Apocalyptic language is language about what we might call earth-shattering events. We strain for language to describe those events, those moments when it as if the world tilts on its axis and everything that once was crumbles and something new is born. An earth-shattering event is usually more disrupting and shaking than an earthquake, though I am writing metaphorically. When, in the book of Daniel, or Ezekiel, Jewish writers speak of the moon turning red, the clouds descending, angels gathering Israel, they write of earth-shattering events. They wrote in poetry, which is always better than prose for this sort of active, energetic language pushed to the limit.
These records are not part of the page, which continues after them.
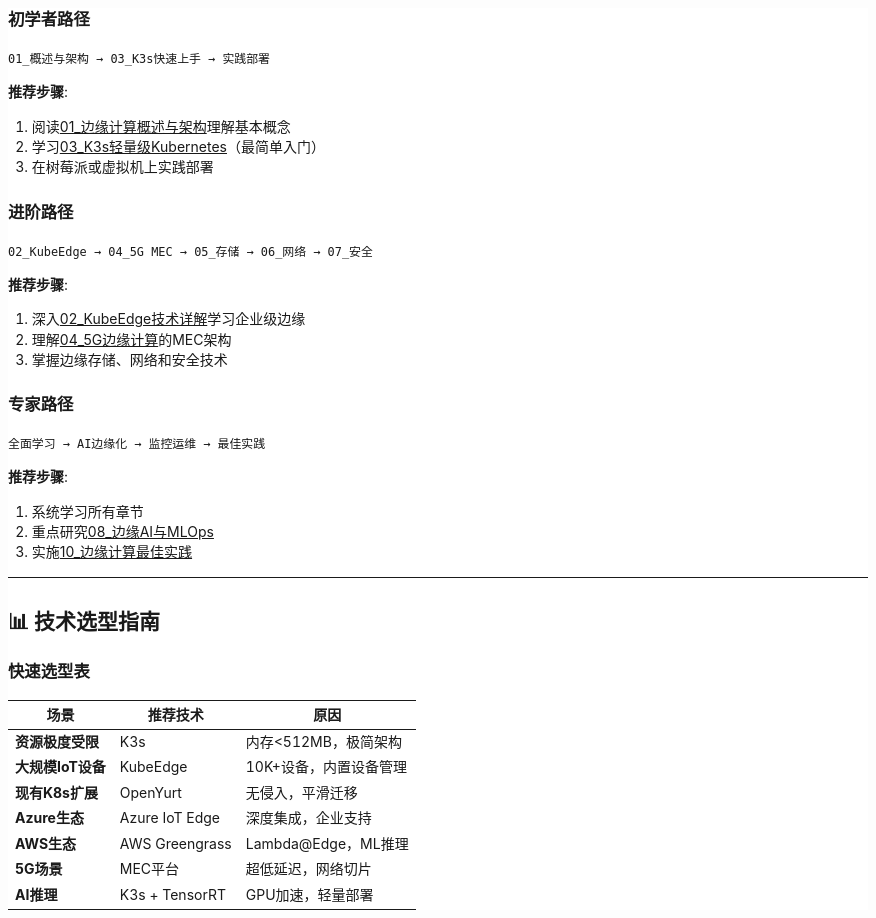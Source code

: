 ### 初学者路径

```text
01_概述与架构 → 03_K3s快速上手 → 实践部署
```

**推荐步骤**:

1. 阅读[01_边缘计算概述与架构](./01_边缘计算概述与架构.md)理解基本概念
2. 学习[03_K3s轻量级Kubernetes](./03_K3s轻量级Kubernetes.md)（最简单入门）
3. 在树莓派或虚拟机上实践部署

### 进阶路径

```text
02_KubeEdge → 04_5G MEC → 05_存储 → 06_网络 → 07_安全
```

**推荐步骤**:

1. 深入[02_KubeEdge技术详解](./02_KubeEdge技术详解.md)学习企业级边缘
2. 理解[04_5G边缘计算](./04_5G边缘计算MEC.md)的MEC架构
3. 掌握边缘存储、网络和安全技术

### 专家路径

```text
全面学习 → AI边缘化 → 监控运维 → 最佳实践
```

**推荐步骤**:

1. 系统学习所有章节
2. 重点研究[08_边缘AI与MLOps](./08_边缘AI与MLOps.md)
3. 实施[10_边缘计算最佳实践](./10_边缘计算最佳实践.md)

---

## 📊 技术选型指南

### 快速选型表

| 场景 | 推荐技术 | 原因 |
|------|---------|------|
| **资源极度受限** | K3s | 内存<512MB，极简架构 |
| **大规模IoT设备** | KubeEdge | 10K+设备，内置设备管理 |
| **现有K8s扩展** | OpenYurt | 无侵入，平滑迁移 |
| **Azure生态** | Azure IoT Edge | 深度集成，企业支持 |
| **AWS生态** | AWS Greengrass | Lambda@Edge，ML推理 |
| **5G场景** | MEC平台 | 超低延迟，网络切片 |
| **AI推理** | K3s + TensorRT | GPU加速，轻量部署 |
They said it in poetry, for only poetry has the power to move us to the depths, to shatter, to tear down and rebuild a world. Such language reveals the true theological significance of these events.
Robert Frost wrote a few verses in which he mused upon the significance of "God's own descent" into our troubled world in the incarnation in which God engaged "in risking spirit in substantiation."
But God's own descent
Into flesh was meant
As a demonstration
That the supreme merit
Lay in risking spirit
In substantiation. (Robert Frost, "Kitty Hawk," In the Clearing [Holt, Rinehardt, 1962], p. 49.)
Apocalyptic visions promise the fulfillment of humanity's deepest desires for a better world. Perhaps one reason why this biblical literature no longer speaks to us is that we are too satisfied with the present, too content with current arrangements! The writer Flaubert spoke of that sad place where we reach our "accomplished desires."
"Our desires, though they often make us restless and unhappy, keep us moving. Perhaps the saddest thing that can happen to us is to arrive at that place where our desires have been accomplished."
Peace exists within the vision God has for our destiny in the kingdom of God, but we do not have to wait for that life as if it were a distant dream. Putting into practice the way of peace will manifest peace in our lives and the world. We will find peace with God, peace with others and peace in our actions – from home to communal life, and far beyond. We will experience a deep, abiding sense within that we know our purpose and that by God’s grace we will live into God’s dreams for us.
How can we keep Jesus the main character in Christmas? Imagine you are a stagehand for Jesus. Your only role is to set things up for Jesus to be seen, heard and experienced. What will you do? How will you focus the spotlight? How will you elevate Jesus? What kind of mood will you create so Jesus is best received? If we were to live as Jesus’ stagehands, how would we build a “set” for peace? How would we live our lives as part of that “set”?